Saved entries:
☆ ☆ ☆ ☆ ☆

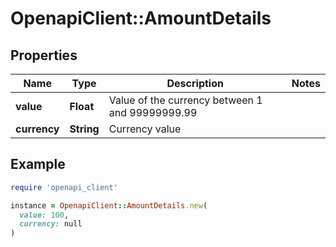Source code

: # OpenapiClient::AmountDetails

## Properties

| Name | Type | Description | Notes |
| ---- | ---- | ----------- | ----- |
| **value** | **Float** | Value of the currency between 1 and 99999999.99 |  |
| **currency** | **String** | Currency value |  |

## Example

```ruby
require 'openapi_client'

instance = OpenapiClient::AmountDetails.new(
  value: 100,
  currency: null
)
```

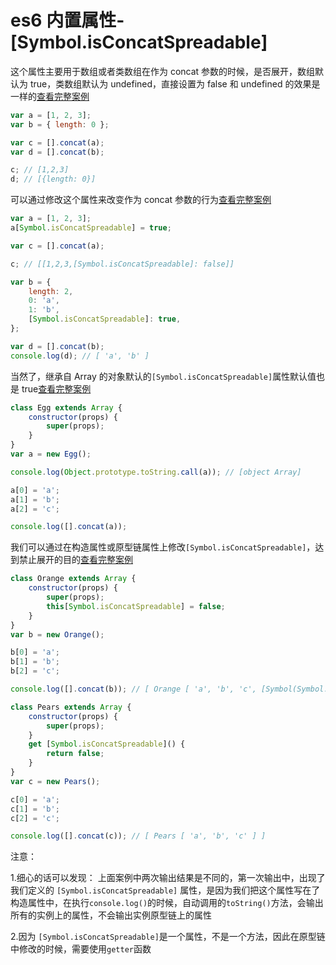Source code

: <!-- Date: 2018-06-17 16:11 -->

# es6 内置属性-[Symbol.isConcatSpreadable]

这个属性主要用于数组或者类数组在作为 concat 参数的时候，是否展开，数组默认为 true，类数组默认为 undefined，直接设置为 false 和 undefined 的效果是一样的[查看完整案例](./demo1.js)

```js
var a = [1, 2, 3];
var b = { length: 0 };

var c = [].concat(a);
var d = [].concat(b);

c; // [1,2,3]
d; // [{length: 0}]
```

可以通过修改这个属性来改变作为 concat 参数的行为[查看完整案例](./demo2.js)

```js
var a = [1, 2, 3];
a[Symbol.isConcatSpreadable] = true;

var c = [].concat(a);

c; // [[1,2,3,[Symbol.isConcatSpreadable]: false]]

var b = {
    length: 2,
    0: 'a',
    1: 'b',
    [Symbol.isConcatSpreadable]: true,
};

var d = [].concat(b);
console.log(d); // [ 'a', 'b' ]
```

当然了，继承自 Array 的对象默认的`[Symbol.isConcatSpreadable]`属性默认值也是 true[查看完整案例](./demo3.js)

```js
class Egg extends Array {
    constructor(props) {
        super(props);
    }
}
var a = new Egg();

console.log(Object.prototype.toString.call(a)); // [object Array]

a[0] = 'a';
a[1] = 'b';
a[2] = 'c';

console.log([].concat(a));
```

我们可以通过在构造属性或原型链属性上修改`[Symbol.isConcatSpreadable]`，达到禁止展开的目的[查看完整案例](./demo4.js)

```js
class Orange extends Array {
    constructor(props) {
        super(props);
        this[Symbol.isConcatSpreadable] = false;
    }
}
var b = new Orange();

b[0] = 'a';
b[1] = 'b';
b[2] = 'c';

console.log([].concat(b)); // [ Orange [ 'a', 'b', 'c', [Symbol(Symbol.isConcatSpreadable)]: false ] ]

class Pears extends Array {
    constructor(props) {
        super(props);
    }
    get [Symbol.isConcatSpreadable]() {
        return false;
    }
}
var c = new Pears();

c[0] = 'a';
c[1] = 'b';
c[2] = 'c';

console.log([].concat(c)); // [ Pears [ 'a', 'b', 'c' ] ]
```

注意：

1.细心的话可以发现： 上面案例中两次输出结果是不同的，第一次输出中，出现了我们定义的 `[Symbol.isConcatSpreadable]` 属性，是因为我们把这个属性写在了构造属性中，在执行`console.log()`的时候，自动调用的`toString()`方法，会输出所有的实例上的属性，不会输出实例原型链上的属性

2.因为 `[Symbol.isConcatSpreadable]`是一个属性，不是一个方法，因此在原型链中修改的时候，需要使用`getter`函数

☆ ☆ ☆ ☆ ☆

### TASK REQUIREMENTS
Scan the records for lines with the word "currency". Report how many, with no other words.

### SOLUTION TO THE EXERCISE
3